Amerykański polityk w swoim niespełna 15-minutowym przemówieniu z uznaniem wyrażał się o polskiej gospodarce i przypomniał, że w ubiegłym roku radziła sobie lepiej niż gospodarki innych krajów europejskich. Chwalił Polskę za wzrost gospodarczy i zwiększenie wymiarów sektora prywatnego w ciągu ostatnich 20 lat, a także oparcie się recesji i kryzysowi ostatnich lat. Mitt Romney zapewnił, że Polska nie ma większego przyjaciela i sojusznika niż naród amerykański. W swoim wystąpieniu nawiązał do „Solidarności”: „Myślę, że musimy być wierni tym, którzy są wierni Ameryce. «Solidarność» to był wielki ruch, który wyzwolił narody. «Solidarność» to jest to, co pomoże Polsce i Stanom Zjednoczonym sprostać wyzwaniom przyszłości”.
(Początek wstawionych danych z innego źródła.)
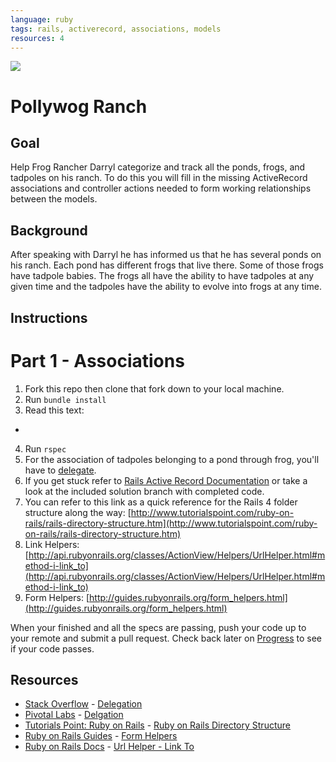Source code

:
 ```yaml
---
language: ruby
tags: rails, activerecord, associations, models
resources: 4
---
```


<img src="http://upload.wikimedia.org/wikipedia/commons/thumb/6/60/Kaulquappen_Tadpole_3.JPG/640px-Kaulquappen_Tadpole_3.JPG">

# Pollywog Ranch

## Goal

Help Frog Rancher Darryl categorize and track all the ponds, frogs, and tadpoles on his ranch. To do this you will fill in the missing ActiveRecord associations and controller actions needed to form working relationships between the models.

## Background 

After speaking with Darryl he has informed us that he has several ponds on his ranch. Each pond has different frogs that live there. Some of those frogs have tadpole babies. The frogs all have the ability to have tadpoles at any given time and the tadpoles have the ability to evolve into frogs at any time. 
## Instructions

# Part 1 - Associations

1. Fork this repo then clone that fork down to your local machine.
2. Run `bundle install`
3. Read this text:
  * 
4. Run `rspec`
5. For the association of tadpoles belonging to a pond through frog, you'll have to [delegate](http://stackoverflow.com/a/11457714).
5. If you get stuck refer to [Rails Active Record Documentation](http://guides.rubyonrails.org/active_record_basics.html) or take a look at the included solution branch with completed code.
6. You can refer to this link as a quick reference for the Rails 4 folder structure along the way: [http://www.tutorialspoint.com/ruby-on-rails/rails-directory-structure.htm](http://www.tutorialspoint.com/ruby-on-rails/rails-directory-structure.htm)
7. Link Helpers: [http://api.rubyonrails.org/classes/ActionView/Helpers/UrlHelper.html#method-i-link_to](http://api.rubyonrails.org/classes/ActionView/Helpers/UrlHelper.html#method-i-link_to)
8. Form Helpers: [http://guides.rubyonrails.org/form_helpers.html](http://guides.rubyonrails.org/form_helpers.html)


When your finished and all the specs are passing, push your code up to your remote and submit a pull request. Check back later on [Progress](progress.flatironschoo.com) to see if your code passes.

## Resources
* [Stack Overflow](http://stackoverflow.com/) - [Delegation](http://stackoverflow.com/a/11457714)
* [Pivotal Labs](http://pivotallabs.com/) - [Delgation](http://pivotallabs.com/rails-delegates-are-even-more-useful-than-i-knew/)
* [Tutorials Point: Ruby on Rails](http://www.tutorialspoint.com/ruby-on-rails/) - [Ruby on Rails Directory Structure](http://www.tutorialspoint.com/ruby-on-rails/rails-directory-structure.htm)
* [Ruby on Rails Guides](http://guides.rubyonrails.org/) - [Form Helpers](http://guides.rubyonrails.org/form_helpers.html)
* [Ruby on Rails Docs](http://api.rubyonrails.org/) - [Url Helper - Link To](http://api.rubyonrails.org/classes/ActionView/Helpers/UrlHelper.html#method-i-link_to)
Po wystąpieniu Mitta Romneya marszałek Bogdan Borusewicz powiedział: „To było przemówienie nastawione na wyborcę amerykańskiego. Nie usłyszałem tutaj czegoś szczególnego – podsumowanie drogi Polski, podkreślenie roli papieża Jana Pawła II. Nie miałem większych oczekiwań. To było dobre przemówienie. Była pochwała roli Polski w zdobywaniu wolności na świecie, pochwała wolnego rynku. Nie czekałem na konkrety, bo jeśli coś więcej Mitt Romney mówił, to na spotkaniach indywidualnych. Tutaj nie poruszał tematów kontrowersyjnych. To, że kandydat na prezydenta największej potęgi światowej był w Polsce, jest istotne. To podnosi rangę naszego kraju” – podkreślił marszałek Senatu.